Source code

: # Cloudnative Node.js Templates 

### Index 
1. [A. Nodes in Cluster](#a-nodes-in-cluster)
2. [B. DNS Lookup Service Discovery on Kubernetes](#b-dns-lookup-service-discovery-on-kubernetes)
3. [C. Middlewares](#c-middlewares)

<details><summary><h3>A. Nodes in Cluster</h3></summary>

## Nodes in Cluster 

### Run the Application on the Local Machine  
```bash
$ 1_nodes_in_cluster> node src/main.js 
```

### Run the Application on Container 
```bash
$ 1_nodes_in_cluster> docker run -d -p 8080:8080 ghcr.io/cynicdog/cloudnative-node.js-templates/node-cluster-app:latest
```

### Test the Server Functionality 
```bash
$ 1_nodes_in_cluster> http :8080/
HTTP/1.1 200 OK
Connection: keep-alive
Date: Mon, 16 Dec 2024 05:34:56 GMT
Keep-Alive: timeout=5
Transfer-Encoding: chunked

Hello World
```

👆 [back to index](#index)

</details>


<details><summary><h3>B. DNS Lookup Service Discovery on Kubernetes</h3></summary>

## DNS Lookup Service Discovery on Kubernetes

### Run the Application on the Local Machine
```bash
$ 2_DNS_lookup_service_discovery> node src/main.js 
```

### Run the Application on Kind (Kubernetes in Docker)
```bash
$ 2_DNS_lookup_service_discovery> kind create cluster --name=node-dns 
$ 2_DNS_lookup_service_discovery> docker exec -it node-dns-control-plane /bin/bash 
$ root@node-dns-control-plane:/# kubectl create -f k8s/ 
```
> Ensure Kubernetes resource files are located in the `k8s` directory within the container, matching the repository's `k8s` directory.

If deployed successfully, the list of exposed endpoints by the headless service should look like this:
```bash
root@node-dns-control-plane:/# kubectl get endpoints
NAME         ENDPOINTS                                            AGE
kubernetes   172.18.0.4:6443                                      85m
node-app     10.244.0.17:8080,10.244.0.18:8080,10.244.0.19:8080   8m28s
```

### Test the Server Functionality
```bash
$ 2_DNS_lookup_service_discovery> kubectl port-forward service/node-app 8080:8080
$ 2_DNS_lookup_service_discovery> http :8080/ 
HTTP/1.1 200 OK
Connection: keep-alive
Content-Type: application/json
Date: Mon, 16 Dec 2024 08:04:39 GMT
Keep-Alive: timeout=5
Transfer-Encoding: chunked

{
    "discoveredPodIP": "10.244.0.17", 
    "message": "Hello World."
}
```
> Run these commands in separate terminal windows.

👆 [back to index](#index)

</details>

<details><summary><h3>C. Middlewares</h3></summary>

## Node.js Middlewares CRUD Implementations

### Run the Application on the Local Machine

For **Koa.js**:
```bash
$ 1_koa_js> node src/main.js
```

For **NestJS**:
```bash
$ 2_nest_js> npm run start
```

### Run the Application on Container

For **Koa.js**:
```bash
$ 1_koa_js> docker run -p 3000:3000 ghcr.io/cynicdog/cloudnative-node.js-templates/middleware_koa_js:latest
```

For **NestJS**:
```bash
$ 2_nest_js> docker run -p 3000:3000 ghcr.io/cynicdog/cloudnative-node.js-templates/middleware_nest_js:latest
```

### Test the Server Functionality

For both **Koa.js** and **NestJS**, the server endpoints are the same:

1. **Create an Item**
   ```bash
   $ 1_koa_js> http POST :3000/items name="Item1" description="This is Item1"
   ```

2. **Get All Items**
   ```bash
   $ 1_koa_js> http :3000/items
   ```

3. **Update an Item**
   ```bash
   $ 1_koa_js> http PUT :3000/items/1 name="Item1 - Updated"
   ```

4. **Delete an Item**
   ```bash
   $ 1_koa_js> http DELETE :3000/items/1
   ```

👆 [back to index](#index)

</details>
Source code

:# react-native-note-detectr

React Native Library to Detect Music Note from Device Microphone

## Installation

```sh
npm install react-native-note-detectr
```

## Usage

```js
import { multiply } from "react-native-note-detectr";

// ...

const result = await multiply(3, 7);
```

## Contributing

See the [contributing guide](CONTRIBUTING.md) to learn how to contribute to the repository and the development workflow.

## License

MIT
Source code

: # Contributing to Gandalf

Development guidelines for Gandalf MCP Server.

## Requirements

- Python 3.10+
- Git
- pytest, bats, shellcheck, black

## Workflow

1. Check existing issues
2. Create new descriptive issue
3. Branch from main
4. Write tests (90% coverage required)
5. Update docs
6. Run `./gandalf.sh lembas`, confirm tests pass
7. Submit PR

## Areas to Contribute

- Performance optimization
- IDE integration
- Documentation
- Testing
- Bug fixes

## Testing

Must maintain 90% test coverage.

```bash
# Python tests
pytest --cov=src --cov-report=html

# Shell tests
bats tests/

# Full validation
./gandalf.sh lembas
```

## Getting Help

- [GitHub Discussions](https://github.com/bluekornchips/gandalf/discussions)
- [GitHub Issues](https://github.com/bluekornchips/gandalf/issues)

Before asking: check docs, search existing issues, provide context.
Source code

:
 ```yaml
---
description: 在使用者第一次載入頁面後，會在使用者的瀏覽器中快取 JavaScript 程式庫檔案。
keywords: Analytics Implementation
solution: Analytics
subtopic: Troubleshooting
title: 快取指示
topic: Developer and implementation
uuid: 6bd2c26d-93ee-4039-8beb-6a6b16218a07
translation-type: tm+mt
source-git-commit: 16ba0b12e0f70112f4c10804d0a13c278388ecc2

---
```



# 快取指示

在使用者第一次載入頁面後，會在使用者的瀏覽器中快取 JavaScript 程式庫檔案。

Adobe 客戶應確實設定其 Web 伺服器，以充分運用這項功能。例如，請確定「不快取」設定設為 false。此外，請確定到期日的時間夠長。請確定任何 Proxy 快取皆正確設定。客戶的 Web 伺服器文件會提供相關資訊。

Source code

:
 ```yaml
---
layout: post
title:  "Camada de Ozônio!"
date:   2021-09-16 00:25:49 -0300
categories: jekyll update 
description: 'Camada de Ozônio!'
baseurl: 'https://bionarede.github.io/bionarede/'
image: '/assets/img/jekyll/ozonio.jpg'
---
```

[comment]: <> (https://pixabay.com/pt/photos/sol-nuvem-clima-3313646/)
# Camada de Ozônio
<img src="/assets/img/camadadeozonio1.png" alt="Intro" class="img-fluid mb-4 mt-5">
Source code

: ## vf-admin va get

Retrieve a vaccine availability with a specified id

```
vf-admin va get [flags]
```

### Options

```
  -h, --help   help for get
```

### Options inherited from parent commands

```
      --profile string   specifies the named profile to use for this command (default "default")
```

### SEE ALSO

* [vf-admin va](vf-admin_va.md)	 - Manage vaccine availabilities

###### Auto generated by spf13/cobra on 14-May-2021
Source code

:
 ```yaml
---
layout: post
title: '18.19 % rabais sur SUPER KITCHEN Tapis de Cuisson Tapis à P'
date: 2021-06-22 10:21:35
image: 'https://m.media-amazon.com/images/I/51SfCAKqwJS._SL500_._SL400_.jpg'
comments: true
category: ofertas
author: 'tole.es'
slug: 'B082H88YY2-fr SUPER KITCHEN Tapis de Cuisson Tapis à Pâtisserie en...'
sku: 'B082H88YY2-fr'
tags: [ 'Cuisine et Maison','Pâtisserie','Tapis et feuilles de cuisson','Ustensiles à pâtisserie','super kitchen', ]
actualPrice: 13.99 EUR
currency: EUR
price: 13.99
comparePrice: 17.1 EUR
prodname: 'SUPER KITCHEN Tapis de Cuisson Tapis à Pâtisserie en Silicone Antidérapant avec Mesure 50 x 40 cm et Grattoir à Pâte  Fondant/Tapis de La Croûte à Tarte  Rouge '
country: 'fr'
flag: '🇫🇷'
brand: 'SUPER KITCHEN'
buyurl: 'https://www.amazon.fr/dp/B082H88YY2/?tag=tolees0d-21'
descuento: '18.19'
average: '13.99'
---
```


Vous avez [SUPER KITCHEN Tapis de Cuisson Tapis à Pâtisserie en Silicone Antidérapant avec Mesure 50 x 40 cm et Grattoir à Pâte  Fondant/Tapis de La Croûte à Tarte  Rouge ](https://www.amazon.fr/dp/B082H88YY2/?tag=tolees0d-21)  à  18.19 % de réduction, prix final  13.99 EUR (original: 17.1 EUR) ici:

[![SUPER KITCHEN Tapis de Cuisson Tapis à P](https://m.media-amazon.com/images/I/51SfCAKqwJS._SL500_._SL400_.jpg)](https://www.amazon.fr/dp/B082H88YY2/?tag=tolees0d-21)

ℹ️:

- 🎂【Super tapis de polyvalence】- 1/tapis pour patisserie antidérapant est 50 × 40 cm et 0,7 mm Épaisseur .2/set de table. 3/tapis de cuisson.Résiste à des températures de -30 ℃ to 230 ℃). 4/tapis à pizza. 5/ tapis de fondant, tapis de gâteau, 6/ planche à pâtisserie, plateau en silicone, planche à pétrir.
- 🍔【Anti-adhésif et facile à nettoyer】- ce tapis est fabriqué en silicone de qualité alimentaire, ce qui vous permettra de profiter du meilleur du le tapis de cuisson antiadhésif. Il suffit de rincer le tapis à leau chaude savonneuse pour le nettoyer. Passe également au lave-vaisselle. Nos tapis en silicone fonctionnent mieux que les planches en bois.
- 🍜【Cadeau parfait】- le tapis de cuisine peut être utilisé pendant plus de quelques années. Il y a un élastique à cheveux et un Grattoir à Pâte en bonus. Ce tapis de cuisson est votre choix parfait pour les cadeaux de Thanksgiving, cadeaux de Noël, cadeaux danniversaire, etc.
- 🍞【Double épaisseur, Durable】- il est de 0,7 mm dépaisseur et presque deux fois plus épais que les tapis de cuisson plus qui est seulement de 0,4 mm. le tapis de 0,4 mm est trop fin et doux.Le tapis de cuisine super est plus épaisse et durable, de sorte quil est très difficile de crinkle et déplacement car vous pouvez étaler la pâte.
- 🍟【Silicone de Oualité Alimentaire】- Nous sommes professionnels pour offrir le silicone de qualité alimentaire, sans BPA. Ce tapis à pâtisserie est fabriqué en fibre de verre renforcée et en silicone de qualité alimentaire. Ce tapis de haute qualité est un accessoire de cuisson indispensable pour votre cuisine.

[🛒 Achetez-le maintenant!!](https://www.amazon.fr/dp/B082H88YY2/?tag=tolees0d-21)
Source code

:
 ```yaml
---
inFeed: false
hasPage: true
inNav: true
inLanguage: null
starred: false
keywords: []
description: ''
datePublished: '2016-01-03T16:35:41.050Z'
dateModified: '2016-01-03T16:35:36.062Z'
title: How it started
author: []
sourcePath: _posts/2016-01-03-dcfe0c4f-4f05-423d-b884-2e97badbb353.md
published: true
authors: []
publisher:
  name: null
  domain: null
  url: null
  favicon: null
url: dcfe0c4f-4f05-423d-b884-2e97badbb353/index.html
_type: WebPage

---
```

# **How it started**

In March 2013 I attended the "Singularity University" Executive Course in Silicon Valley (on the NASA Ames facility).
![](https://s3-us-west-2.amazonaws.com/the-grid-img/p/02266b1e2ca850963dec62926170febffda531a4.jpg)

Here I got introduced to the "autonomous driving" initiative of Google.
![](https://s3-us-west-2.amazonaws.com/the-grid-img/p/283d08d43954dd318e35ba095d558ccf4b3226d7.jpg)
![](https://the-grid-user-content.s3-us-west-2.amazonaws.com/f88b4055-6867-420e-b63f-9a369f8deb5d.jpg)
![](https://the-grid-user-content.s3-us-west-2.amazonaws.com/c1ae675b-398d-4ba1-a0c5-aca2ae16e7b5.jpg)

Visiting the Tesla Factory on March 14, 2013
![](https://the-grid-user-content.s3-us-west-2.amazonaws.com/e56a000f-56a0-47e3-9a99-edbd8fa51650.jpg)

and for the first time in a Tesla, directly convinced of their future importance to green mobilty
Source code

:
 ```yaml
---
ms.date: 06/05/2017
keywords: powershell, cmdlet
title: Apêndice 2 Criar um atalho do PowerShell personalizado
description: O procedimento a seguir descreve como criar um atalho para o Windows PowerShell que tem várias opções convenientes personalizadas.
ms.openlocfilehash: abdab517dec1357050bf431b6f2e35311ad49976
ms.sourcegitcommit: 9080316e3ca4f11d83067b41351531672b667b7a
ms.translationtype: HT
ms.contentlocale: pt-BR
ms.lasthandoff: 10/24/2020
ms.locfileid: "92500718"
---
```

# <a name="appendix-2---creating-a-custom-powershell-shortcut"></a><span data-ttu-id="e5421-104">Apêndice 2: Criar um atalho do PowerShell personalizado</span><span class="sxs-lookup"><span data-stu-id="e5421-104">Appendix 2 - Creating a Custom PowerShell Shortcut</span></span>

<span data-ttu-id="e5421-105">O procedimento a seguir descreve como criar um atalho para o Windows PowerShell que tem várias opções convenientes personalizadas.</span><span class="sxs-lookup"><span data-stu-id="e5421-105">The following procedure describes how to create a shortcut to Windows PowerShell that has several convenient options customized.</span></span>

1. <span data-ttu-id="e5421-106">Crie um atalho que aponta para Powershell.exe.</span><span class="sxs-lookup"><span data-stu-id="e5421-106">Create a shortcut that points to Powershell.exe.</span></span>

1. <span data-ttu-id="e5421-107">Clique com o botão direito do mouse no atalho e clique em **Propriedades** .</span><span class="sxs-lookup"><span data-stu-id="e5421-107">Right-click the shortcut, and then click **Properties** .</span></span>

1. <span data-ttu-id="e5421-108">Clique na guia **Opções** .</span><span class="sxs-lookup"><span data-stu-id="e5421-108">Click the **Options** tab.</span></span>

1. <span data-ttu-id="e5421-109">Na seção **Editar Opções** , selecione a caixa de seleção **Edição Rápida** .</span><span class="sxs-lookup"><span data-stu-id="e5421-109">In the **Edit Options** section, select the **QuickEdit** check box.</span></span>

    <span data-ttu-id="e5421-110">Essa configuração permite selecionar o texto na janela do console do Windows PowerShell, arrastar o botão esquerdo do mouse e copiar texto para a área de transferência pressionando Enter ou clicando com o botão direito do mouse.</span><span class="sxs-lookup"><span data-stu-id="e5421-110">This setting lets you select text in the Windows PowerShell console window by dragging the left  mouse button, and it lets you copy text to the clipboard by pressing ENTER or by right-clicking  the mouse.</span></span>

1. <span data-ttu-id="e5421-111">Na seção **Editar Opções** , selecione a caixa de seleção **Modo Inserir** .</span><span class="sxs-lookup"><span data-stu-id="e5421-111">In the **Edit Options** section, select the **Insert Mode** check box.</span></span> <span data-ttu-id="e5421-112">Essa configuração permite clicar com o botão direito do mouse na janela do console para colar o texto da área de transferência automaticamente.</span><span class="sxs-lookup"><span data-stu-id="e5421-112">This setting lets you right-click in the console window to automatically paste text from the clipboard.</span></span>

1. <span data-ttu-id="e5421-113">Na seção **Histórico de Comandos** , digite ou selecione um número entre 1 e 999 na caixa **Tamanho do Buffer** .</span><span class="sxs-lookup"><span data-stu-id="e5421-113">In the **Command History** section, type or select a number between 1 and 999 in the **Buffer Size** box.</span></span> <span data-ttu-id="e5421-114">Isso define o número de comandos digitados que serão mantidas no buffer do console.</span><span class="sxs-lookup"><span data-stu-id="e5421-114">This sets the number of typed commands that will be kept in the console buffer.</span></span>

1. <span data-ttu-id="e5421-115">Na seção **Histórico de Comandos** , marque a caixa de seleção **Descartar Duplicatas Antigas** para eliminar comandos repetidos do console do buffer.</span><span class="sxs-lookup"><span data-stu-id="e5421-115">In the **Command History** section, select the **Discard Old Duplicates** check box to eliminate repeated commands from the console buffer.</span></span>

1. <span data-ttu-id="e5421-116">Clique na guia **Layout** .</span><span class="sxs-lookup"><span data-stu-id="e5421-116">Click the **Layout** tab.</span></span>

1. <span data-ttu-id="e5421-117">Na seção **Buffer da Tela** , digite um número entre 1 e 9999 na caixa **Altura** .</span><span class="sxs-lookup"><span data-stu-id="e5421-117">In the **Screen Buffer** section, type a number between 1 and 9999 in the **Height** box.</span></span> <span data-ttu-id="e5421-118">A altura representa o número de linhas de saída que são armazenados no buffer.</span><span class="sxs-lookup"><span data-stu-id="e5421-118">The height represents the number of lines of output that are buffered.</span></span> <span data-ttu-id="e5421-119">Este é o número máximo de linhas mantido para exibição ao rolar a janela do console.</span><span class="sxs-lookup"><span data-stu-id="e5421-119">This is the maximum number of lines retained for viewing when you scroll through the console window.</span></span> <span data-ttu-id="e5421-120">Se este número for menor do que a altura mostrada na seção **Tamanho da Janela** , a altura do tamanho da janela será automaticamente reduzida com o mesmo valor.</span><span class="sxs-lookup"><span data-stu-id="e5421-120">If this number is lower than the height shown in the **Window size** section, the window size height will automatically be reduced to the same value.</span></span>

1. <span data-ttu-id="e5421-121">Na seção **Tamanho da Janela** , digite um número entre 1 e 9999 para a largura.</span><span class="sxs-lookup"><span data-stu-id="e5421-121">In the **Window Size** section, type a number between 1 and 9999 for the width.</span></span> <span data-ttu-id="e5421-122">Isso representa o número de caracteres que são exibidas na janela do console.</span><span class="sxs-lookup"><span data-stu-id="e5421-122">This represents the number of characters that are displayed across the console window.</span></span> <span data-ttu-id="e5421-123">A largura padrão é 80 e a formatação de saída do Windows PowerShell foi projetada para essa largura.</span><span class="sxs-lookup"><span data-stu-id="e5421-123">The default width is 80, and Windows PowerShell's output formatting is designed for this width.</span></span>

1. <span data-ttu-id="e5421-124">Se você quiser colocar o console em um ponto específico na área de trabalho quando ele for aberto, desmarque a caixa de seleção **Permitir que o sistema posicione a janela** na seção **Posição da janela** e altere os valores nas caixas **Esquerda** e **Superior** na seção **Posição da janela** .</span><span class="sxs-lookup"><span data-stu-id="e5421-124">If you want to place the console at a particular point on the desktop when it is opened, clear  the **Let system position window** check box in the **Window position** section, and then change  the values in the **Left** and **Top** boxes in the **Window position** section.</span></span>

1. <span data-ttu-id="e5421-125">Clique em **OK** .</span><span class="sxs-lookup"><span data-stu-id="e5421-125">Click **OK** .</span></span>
•••
- **AIM OF THE EXERCISE**
Can you write out the lines above, from the first one through the one containing "3. [C. Middlewares](#c-middlewares)", exactly as they appear and nothing more?

- **SOLUTION TO THIS TASK**
Source code

: # Cloudnative Node.js Templates 

### Index 
1. [A. Nodes in Cluster](#a-nodes-in-cluster)
2. [B. DNS Lookup Service Discovery on Kubernetes](#b-dns-lookup-service-discovery-on-kubernetes)
3. [C. Middlewares](#c-middlewares)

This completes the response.